I'm not sure about the evidence regarding the 2013 proposed attack, which Obama backed off from. The statements by Hersh are controversial, and the rockets might have come from a closer location anyway. And the USA did not use the NY Times story as the basis for their threatened attack anyway. They had secret evidence, apparently.
I checked out the MIT article. Grounds for further thought.
The question seems to be whether the rockets used had a long enough range to have been fired into opposition-controlled areas from regime controlled areas. The maps also show some neutral territory closer to opposition-held neighborhoods which the Syrian military could have occupied. The wikipedia article suggested that the regime had occupied some closer areas.
https://en.wikipedia.org/wiki/Ghouta_chemical_attack
Skeptics argue that the al-Nusra radical Muslim terrorist groups could have made the weapons, and could have fired the rockets on the territory they controlled. We know that Al Qaeda in Iraq (now the Islamic State) killed people in order to help foment the civil war in Iraq, so it's plausible that their terrorist allies in Syria could have killed rebel civilians in order to arouse an American attack on Assad, whom al-Nusra was fighting as allies of the Free Syrian Army.
The pro-US and UN intelligence seemed to conclude that the sarin was of the same type the Assad regime had used before. Satellites picked up missile firings from regime-controlled areas into rebel-held areas at the time of the attacks.
https://www.washingtonpost.com/world/nat...story.html
Reports say the rockets used to attack the eastern suburbs were a 330 mm motor type, not the 140 mm type analyzed by MIT. The Soviet-era 140mm rockets were used to attack closer targets to the South.
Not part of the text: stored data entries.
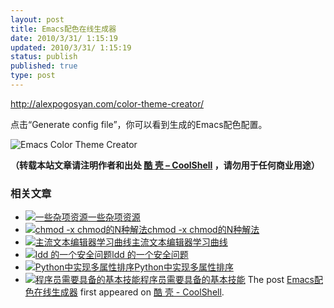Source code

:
 ```yaml
---
layout: post
title: Emacs配色在线生成器
date: 2010/3/31/ 1:15:19
updated: 2010/3/31/ 1:15:19
status: publish
published: true
type: post
---
```


<http://alexpogosyan.com/color-theme-creator/>


点击“Generate config file”，你可以看到生成的Emacs配色配置。


![](https://coolshell.cn/wp-content/uploads/2010/03/emacs_color_theme.jpg "Emacs Color Theme Creator")




**（转载本站文章请注明作者和出处 [酷 壳 – CoolShell](https://coolshell.cn/) ，请勿用于任何商业用途）**



### 相关文章

* [![一些杂项资源](https://coolshell.cn/wp-content/uploads/2010/12/ediff-small-150x150.png)](https://coolshell.cn/articles/3437.html)[一些杂项资源](https://coolshell.cn/articles/3437.html)
* [![chmod -x chmod的N种解法](https://coolshell.cn/wp-content/plugins/wordpress-23-related-posts-plugin/static/thumbs/3.jpg)](https://coolshell.cn/articles/3136.html)[chmod -x chmod的N种解法](https://coolshell.cn/articles/3136.html)
* [![主流文本编辑器学习曲线](https://coolshell.cn/wp-content/uploads/2010/10/horrorstories.txt-150x150.jpg)](https://coolshell.cn/articles/3125.html)[主流文本编辑器学习曲线](https://coolshell.cn/articles/3125.html)
* [![ldd 的一个安全问题](https://coolshell.cn/wp-content/plugins/wordpress-23-related-posts-plugin/static/thumbs/14.jpg)](https://coolshell.cn/articles/1626.html)[ldd 的一个安全问题](https://coolshell.cn/articles/1626.html)
* [![Python中实现多属性排序](https://coolshell.cn/wp-content/plugins/wordpress-23-related-posts-plugin/static/thumbs/5.jpg)](https://coolshell.cn/articles/435.html)[Python中实现多属性排序](https://coolshell.cn/articles/435.html)
* [![程序员需要具备的基本技能](https://coolshell.cn/wp-content/plugins/wordpress-23-related-posts-plugin/static/thumbs/20.jpg)](https://coolshell.cn/articles/428.html)[程序员需要具备的基本技能](https://coolshell.cn/articles/428.html)
The post [Emacs配色在线生成器](https://coolshell.cn/articles/2271.html) first appeared on [酷 壳 - CoolShell](https://coolshell.cn).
But I saw no info yet about the range of the 330mm rockets.
http://www.cbsnews.com/news/human-rights...l-weapons/
Human Rights Watch said in 2013 that the 140mm rockets had a 9.8 km range.
https://en.wikipedia.org/wiki/UN_investi...#Responses
I admit that the various reports I have seen are not conclusive, as far as I can tell, about who fired the weapons in 2013. This article covers the various accounts, and includes both the longer-range attribution of 9.6 km to the Soviet 140mm rocket (which the Soviets had earlier supplied to Syria), and the accounts that the regime controlled territory closer to the attacks than stated in the skeptical accounts.
http://middleeast-armscontrol.com/2014/0...nclusions/
Now we have a new group in charge in the USA. Trump was not keen on starting a US war against Syria. But he did like to show that he was tough where Obama had been weak.